**What is required**. Filter the listing below for "Exodus" and report every line that has it.
-------- Given records
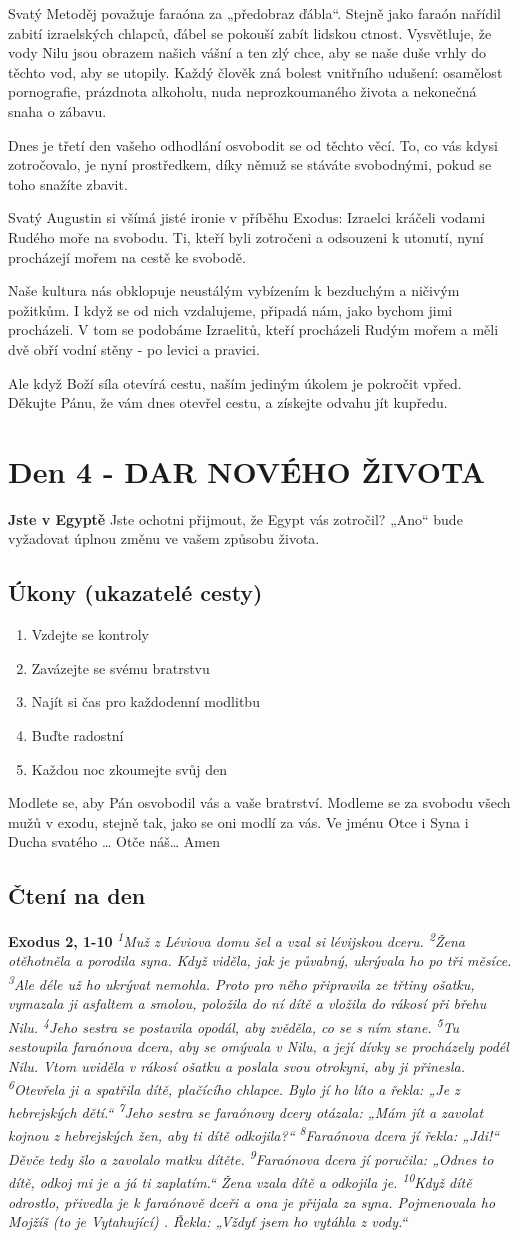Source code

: \documentclass[11pt]{article}
\newcommand{\zacatekPrvniTyden}{
  \textbf{Jste v Egyptě} \newline
  Jste ochotni přijmout, že Egypt vás zotročil? „Ano“ bude vyžadovat úplnou změnu ve vašem způsobu života.

\subsection*{Úkony (ukazatelé cesty)}
\begin{enumerate}
  \item Vzdejte se kontroly
  \item Zavázejte se svému bratrstvu
  \item Najít si čas pro každodenní modlitbu
  \item Buďte radostní
  \item Každou noc zkoumejte svůj den
\end{enumerate}
Modlete se, aby Pán osvobodil vás a vaše bratrství. \newline
Modleme se za svobodu všech mužů v exodu, stejně tak, jako se oni modlí za vás.\newline
Ve jménu Otce i Syna i Ducha svatého …  Otče náš… Amen
}
\begin{document}
Svatý Metoděj považuje faraóna za „předobraz ďábla“. Stejně jako faraón nařídil zabití izraelských chlapců, ďábel se pokouší zabít lidskou ctnost. Vysvětluje, že vody Nilu jsou obrazem našich vášní a ten zlý chce, aby se naše duše vrhly do těchto vod, aby se utopily. Každý člověk zná bolest vnitřního udušení: osamělost pornografie, prázdnota alkoholu, nuda neprozkoumaného života a nekonečná snaha o zábavu.

Dnes je třetí den vašeho odhodlání osvobodit se od těchto věcí. To, co vás kdysi zotročovalo, je nyní prostředkem, díky němuž se stáváte svobodnými, pokud se toho snažíte zbavit.

Svatý Augustin si všímá jisté ironie v příběhu Exodus: Izraelci kráčeli vodami Rudého moře na svobodu. Ti, kteří byli zotročeni a odsouzeni k utonutí, nyní procházejí mořem na cestě ke svobodě.

Naše kultura nás obklopuje neustálým vybízením k bezduchým a ničivým požitkům. I když se od nich vzdalujeme, připadá nám, jako bychom jimi procházeli. V tom se podobáme Izraelitů, kteří procházeli Rudým mořem a měli dvě obří vodní stěny - po levici a pravici.

Ale když Boží síla otevírá cestu, naším jediným úkolem je pokročit vpřed.
Děkujte Pánu, že vám dnes otevřel cestu, a získejte odvahu jít kupředu.


\newpage
\section{Den 4 - DAR NOVÉHO ŽIVOTA}
\zacatekPrvniTyden
\subsection*{Čtení na den}
\textbf{Exodus 2, 1-10}
\newline
\textit{
\textsuperscript{1}Muž z Léviova domu šel a vzal si lévijskou dceru.
\textsuperscript{2}Žena otěhotněla a porodila syna. Když viděla, jak je půvabný, ukrývala ho po tři měsíce.
\textsuperscript{3}Ale déle už ho ukrývat nemohla. Proto pro něho připravila ze třtiny ošatku, vymazala ji asfaltem a smolou, položila do ní dítě a vložila do rákosí při břehu Nilu.
\textsuperscript{4}Jeho sestra se postavila opodál, aby zvěděla, co se s ním stane.
\textsuperscript{5}Tu sestoupila faraónova dcera, aby se omývala v Nilu, a její dívky se procházely podél Nilu. Vtom uviděla v rákosí ošatku a poslala svou otrokyni, aby ji přinesla.
\textsuperscript{6}Otevřela ji a spatřila dítě, plačícího chlapce. Bylo jí ho líto a řekla: „Je z hebrejských dětí.“
\textsuperscript{7}Jeho sestra se faraónovy dcery otázala: „Mám jít a zavolat kojnou z hebrejských žen, aby ti dítě odkojila?“
\textsuperscript{8}Faraónova dcera jí řekla: „Jdi!“ Děvče tedy šlo a zavolalo matku dítěte.
\textsuperscript{9}Faraónova dcera jí poručila: „Odnes to dítě, odkoj mi je a já ti zaplatím.“ Žena vzala dítě a odkojila je.
\textsuperscript{10}Když dítě odrostlo, přivedla je k faraónově dceři a ona je přijala za syna. Pojmenovala ho Mojžíš (to je Vytahující) . Řekla: „Vždyť jsem ho vytáhla z vody.“}
\end{document}
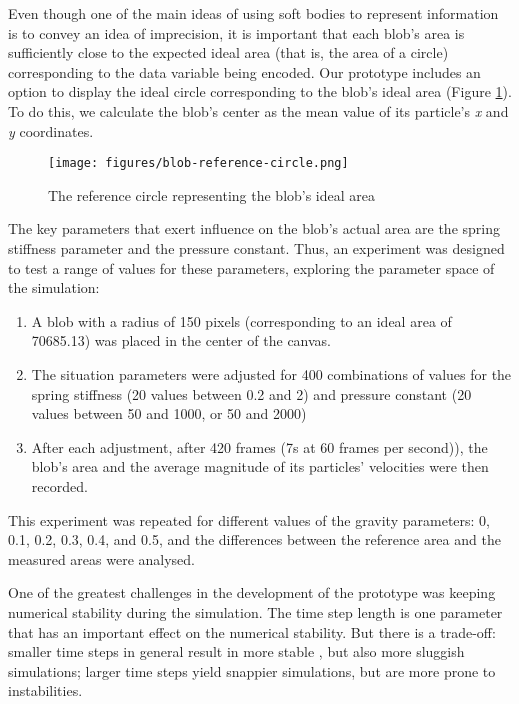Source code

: \documentclass[manuscript, screen]{timtm}
\begin{document}
Even though one of the main ideas of using soft bodies to represent information is to convey an idea of imprecision, it is important that each blob's area is sufficiently close to the expected ideal area (that is, the area of a circle) corresponding to the data variable being encoded. Our prototype includes an option to display the ideal circle corresponding to the blob's ideal area (Figure \ref{fig:blob-reference-circle}). To do this, we calculate the blob's center as the mean value of its particle's \textit{x} and \textit{y} coordinates.

\begin{figure}[h]
  \centering
  \texttt{[image: figures/blob-reference-circle.png]}
  \caption{The reference circle representing the blob's ideal area}
  \label{fig:blob-reference-circle}
\end{figure}

The key parameters that exert influence on the blob's actual area are the spring stiffness parameter and the pressure constant. Thus, an experiment was designed to test a range of values for these parameters, exploring the parameter space of the simulation:

\begin{enumerate}
    \item A blob with a radius of 150 pixels (corresponding to an ideal area of 70685.13) was placed in the center of the canvas.
    \item The situation parameters were adjusted for 400 combinations of values for the spring stiffness (20 values between 0.2 and 2) and pressure constant (20 values between 50 and 1000, or 50 and 2000)
    \item After each adjustment, after 420 frames (7s at 60 frames per second)), the blob's area and the average magnitude of its particles' velocities were then recorded.
\end{enumerate}

This experiment was repeated for different values of the gravity parameters: 0, 0.1, 0.2, 0.3, 0.4, and 0.5, and the differences between the reference area and the measured areas were analysed.

One of the greatest challenges in the development of the prototype was keeping numerical stability during the simulation. The time step length is one parameter that has an important effect on the numerical stability. But there is a trade-off: smaller time steps in general result in more stable , but also more sluggish simulations; larger time steps yield snappier simulations, but are more prone to instabilities.
\end{document}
----------------
**Response for this exercise**.
Svatý Augustin si všímá jisté ironie v příběhu Exodus: Izraelci kráčeli vodami Rudého moře na svobodu. Ti, kteří byli zotročeni a odsouzeni k utonutí, nyní procházejí mořem na cestě ke svobodě.
\textbf{Exodus 2, 1-10}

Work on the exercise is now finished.